(WHAT TO DO)
Whenever a line in the data holds the string "full", copy that line.
(RECORDED INFORMATION begins)
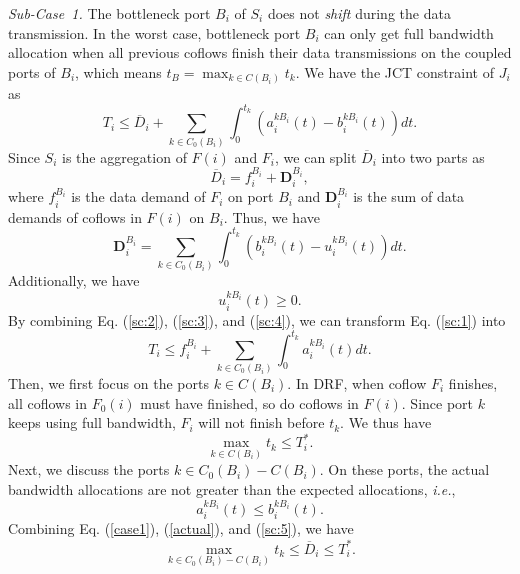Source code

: \documentclass[10pt, conference, letterpaper]{IEEEtran}
\begin{document}
\begin{IEEEproof}
\emph{Sub-Case~1.} The bottleneck port $B_i$ of $S_i$ does not \emph{shift} during the data transmission. In the worst case, bottleneck port $B_i$ can only get full bandwidth allocation when all previous coflows finish their data transmissions on the coupled ports of $B_i$, which means $t_B = \max_{k\in C(B_i)}t_k$. We have the JCT constraint of $J_i$ as
\begin{equation}\label{sc:1}
	T_i \leq \overline{D}_i + \sum_{k\in C_0(B_i)}\int_0^{t_k}(a_i^{kB_i}(t)-b_i^{kB_i}(t))dt.
\end{equation}
Since $S_i$ is the aggregation of $F(i)$ and $F_i$, we can split $\overline{D}_i$ into two parts as
\begin{equation}\label{sc:2}
	\overline{D}_i = f_i^{B_i} + \mathbf{D}_i^{B_i},
\end{equation}
where $f_i^{B_i}$ is the data demand of $F_i$ on port $B_i$ and $\mathbf{D}_i^{B_i}$ is the sum of data demands of coflows in $F(i)$ on $B_i$. Thus, we have
\begin{equation}\label{sc:3}
	\mathbf{D}_i^{B_i} = \sum_{k\in C_0(B_i)}\int_0^{t_k}(b_i^{kB_i}(t)-u_i^{kB_i}(t))dt.
\end{equation}
Additionally, we have
\begin{equation}\label{sc:4}
	u_i^{kB_i}(t) \geq 0.
\end{equation}
By combining Eq. (\ref{sc:2}), (\ref{sc:3}), and (\ref{sc:4}), we can transform Eq. (\ref{sc:1}) into
\begin{equation}\label{sc:1-0}
	T_i \leq f_i^{B_i} + \sum_{k\in C_0(B_i)}\int_0^{t_k}a_i^{kB_i}(t)dt.
\end{equation}
Then, we first focus on the ports $k$$\in$$C(B_i)$. In DRF, when coflow $F_i$ finishes, all coflows in $F_0(i)$ must have finished, so do coflows in $F(i)$. Since port $k$ keeps using full bandwidth, $F_i$ will not finish before $t_k$. We thus have
\begin{equation}\label{sc:1-1}
	\max_{k\in C(B_i)}t_k \leq T_i^*.
\end{equation}
Next, we discuss the ports $k$$\in$$C_0(B_i)-C(B_i)$. On these ports, the actual bandwidth allocations are not greater than the expected allocations, \emph{i.e.},
\begin{equation}\label{sc:5}
	a_i^{kB_i}(t)\leq b_i^{kB_i}(t).
\end{equation}
Combining Eq. (\ref{case1}), (\ref{actual}), and (\ref{sc:5}), we have
\begin{equation}\label{sc:1-2}
	\max_{k \in C_0(B_i)-C(B_i)} t_k \leq \overline{D}_i \leq T_i^*.

\end{equation}
\end{IEEEproof}
\end{document}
(RECORDED INFORMATION ends)
(THE COMPLETED TASK)
\emph{Sub-Case~1.} The bottleneck port $B_i$ of $S_i$ does not \emph{shift} during the data transmission. In the worst case, bottleneck port $B_i$ can only get full bandwidth allocation when all previous coflows finish their data transmissions on the coupled ports of $B_i$, which means $t_B = \max_{k\in C(B_i)}t_k$. We have the JCT constraint of $J_i$ as
Then, we first focus on the ports $k$$\in$$C(B_i)$. In DRF, when coflow $F_i$ finishes, all coflows in $F_0(i)$ must have finished, so do coflows in $F(i)$. Since port $k$ keeps using full bandwidth, $F_i$ will not finish before $t_k$. We thus have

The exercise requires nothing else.